* Records provided:

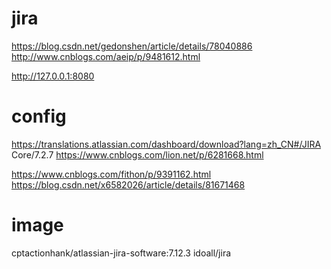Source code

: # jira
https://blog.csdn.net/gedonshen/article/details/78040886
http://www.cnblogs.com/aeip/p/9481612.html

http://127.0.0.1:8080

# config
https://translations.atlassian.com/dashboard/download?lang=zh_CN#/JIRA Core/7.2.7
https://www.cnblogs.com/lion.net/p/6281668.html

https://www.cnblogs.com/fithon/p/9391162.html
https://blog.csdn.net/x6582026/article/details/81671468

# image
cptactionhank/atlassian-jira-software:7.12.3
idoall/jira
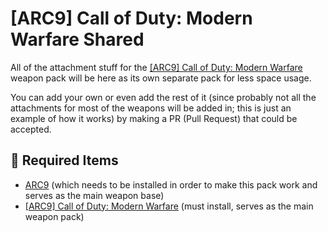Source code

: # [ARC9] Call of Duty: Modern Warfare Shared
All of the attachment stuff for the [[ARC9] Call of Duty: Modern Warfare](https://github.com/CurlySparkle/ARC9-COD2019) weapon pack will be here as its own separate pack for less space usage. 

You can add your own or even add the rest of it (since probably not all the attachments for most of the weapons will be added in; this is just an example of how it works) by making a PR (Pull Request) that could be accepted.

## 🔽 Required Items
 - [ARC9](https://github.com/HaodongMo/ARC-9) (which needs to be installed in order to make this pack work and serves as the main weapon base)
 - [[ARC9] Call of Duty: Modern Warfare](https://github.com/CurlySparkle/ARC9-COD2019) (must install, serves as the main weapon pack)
...
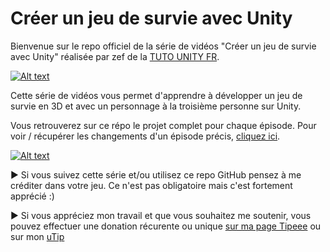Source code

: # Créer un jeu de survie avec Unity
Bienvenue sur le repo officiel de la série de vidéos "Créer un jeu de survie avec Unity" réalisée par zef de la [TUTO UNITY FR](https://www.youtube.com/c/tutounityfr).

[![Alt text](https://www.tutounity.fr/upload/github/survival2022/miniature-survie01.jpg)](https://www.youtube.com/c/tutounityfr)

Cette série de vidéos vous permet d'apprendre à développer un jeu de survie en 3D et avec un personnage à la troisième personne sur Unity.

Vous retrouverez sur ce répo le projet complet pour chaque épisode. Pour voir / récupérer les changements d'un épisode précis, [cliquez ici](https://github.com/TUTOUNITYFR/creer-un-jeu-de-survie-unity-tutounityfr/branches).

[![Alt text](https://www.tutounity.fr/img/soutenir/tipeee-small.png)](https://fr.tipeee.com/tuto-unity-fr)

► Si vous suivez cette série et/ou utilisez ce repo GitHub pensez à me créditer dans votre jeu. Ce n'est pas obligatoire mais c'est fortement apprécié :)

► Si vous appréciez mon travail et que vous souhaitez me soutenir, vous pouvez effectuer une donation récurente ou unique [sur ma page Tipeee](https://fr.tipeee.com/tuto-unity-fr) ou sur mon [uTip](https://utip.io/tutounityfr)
--
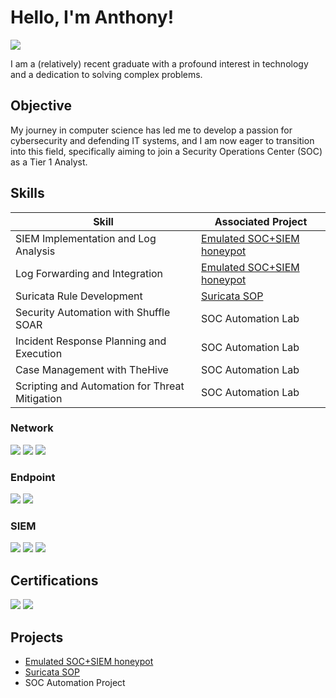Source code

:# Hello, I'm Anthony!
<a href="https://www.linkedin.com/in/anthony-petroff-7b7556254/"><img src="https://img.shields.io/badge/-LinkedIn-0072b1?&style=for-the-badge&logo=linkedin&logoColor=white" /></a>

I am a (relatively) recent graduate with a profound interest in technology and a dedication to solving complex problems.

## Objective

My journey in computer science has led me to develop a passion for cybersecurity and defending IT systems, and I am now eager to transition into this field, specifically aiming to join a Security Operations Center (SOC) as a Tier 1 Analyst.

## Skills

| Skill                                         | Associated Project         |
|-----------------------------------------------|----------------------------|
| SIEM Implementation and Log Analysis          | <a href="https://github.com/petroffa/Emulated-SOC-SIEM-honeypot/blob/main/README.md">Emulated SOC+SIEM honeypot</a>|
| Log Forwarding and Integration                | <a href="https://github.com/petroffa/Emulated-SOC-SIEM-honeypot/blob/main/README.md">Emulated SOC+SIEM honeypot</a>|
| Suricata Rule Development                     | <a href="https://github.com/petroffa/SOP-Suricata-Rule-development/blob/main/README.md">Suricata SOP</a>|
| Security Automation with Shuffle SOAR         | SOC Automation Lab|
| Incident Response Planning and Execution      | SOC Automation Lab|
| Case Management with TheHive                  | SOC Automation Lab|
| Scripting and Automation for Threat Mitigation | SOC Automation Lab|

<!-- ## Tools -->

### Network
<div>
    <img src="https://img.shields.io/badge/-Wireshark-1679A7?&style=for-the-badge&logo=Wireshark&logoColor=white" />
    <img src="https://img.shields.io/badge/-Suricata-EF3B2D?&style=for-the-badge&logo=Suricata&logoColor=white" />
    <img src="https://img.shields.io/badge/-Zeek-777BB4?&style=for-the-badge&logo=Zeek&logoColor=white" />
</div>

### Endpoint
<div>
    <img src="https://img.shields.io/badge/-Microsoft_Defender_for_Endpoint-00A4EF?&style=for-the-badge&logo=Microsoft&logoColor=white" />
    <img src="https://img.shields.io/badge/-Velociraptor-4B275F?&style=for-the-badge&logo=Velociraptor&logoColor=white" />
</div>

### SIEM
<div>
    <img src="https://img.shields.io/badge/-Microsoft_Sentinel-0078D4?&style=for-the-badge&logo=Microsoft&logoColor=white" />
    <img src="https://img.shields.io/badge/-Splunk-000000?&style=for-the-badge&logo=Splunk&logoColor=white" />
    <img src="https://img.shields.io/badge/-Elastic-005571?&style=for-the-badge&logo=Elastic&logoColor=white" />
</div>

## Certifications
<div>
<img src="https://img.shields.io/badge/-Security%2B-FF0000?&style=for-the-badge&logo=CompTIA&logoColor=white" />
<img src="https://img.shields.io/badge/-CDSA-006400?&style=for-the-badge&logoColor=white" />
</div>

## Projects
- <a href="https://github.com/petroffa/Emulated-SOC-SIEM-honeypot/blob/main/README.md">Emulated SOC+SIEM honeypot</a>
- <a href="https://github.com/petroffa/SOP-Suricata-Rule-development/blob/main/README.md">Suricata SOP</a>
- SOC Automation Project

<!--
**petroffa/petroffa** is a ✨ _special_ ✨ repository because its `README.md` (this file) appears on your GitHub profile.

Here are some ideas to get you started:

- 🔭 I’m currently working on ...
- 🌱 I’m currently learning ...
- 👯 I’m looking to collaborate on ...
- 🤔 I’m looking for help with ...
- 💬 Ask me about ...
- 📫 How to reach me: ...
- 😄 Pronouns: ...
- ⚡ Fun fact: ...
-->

* To do:
Count of lines holding the string "Microsoft": please work it out for the entries above and give the number alone.

* Your solution:
2